[Document images with source code]

^^^^

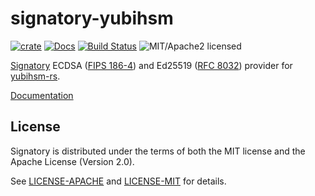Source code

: # signatory-yubihsm

[![crate][crate-image]][crate-link]
[![Docs][docs-image]][docs-link]
[![Build Status][build-image]][build-link]
![MIT/Apache2 licensed][license-image]

[crate-image]: https://img.shields.io/crates/v/signatory-yubihsm.svg
[crate-link]: https://crates.io/crates/signatory-yubihsm
[docs-image]: https://docs.rs/signatory-yubihsm/badge.svg
[docs-link]: https://docs.rs/signatory-yubihsm/
[build-image]: https://circleci.com/gh/tendermint/signatory.svg?style=shield
[build-link]: https://circleci.com/gh/tendermint/signatory
[license-image]: https://img.shields.io/badge/license-MIT/Apache2.0-blue.svg

[Signatory] ECDSA ([FIPS 186-4]) and Ed25519 ([RFC 8032]) provider for [yubihsm-rs].

[Documentation](https://docs.rs/signatory-yubihsm/)

[Signatory]: https://github.com/tendermint/signatory
[FIPS 186-4]: https://csrc.nist.gov/publications/detail/fips/186/4/final
[RFC 8032]: https://tools.ietf.org/html/rfc8032
[yubihsm-rs]: https://github.com/tendermint/yubihsm-rs

## License

Signatory is distributed under the terms of both the MIT license and the
Apache License (Version 2.0).

See [LICENSE-APACHE](LICENSE-APACHE) and [LICENSE-MIT](LICENSE-MIT) for details.
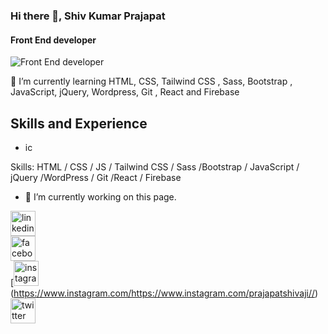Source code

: ### Hi there 👋, Shiv Kumar Prajapat
#### Front End developer
![Front End developer](https://www.trickyenough.com/wp-content/uploads/2020/08/development-scaled.jpg)

🌱 I’m currently learning HTML, CSS, Tailwind CSS , Sass, Bootstrap , JavaScript, jQuery, Wordpress, Git , React and Firebase

## Skills and Experience
* ic

Skills: HTML / CSS / JS / Tailwind CSS / Sass /Bootstrap / JavaScript / jQuery /WordPress / Git  /React  / Firebase

- 🔭 I’m currently working on this page. 



[<img src='https://cdn.jsdelivr.net/npm/simple-icons@3.0.1/icons/linkedin.svg' alt='linkedin' height='40'>](https://www.linkedin.com/in/https://www.linkedin.com/in/shivkumar-prajapat-b32b3b1b7//)  
[<img src='https://cdn.jsdelivr.net/npm/simple-icons@3.0.1/icons/facebook.svg' alt='facebook' height='40'>](https://www.facebook.com/https://www.facebook.com/shivaji.prajapat.1//)  
[<img src='https://cdn.jsdelivr.net/npm/simple-icons@3.0.1/icons/instagram.svg' alt='instagram' height='40'>(https://www.instagram.com/https://www.instagram.com/prajapatshivaji//)
[<img src='https://cdn.jsdelivr.net/npm/simple-icons@3.0.1/icons/twitter.svg' alt='twitter' height='40'>](https://twitter.com/https://twitter.com/ShivKum41461746//)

^^^^

**What the exercise asks**:
Search the records line by line for the word "icons" and copy every line where it appears.

**The completed task**:
[<img src='https://cdn.jsdelivr.net/npm/simple-icons@3.0.1/icons/linkedin.svg' alt='linkedin' height='40'>](https://www.linkedin.com/in/https://www.linkedin.com/in/shivkumar-prajapat-b32b3b1b7//)  
[<img src='https://cdn.jsdelivr.net/npm/simple-icons@3.0.1/icons/facebook.svg' alt='facebook' height='40'>](https://www.facebook.com/https://www.facebook.com/shivaji.prajapat.1//)  
[<img src='https://cdn.jsdelivr.net/npm/simple-icons@3.0.1/icons/instagram.svg' alt='instagram' height='40'>(https://www.instagram.com/https://www.instagram.com/prajapatshivaji//)
[<img src='https://cdn.jsdelivr.net/npm/simple-icons@3.0.1/icons/twitter.svg' alt='twitter' height='40'>](https://twitter.com/https://twitter.com/ShivKum41461746//)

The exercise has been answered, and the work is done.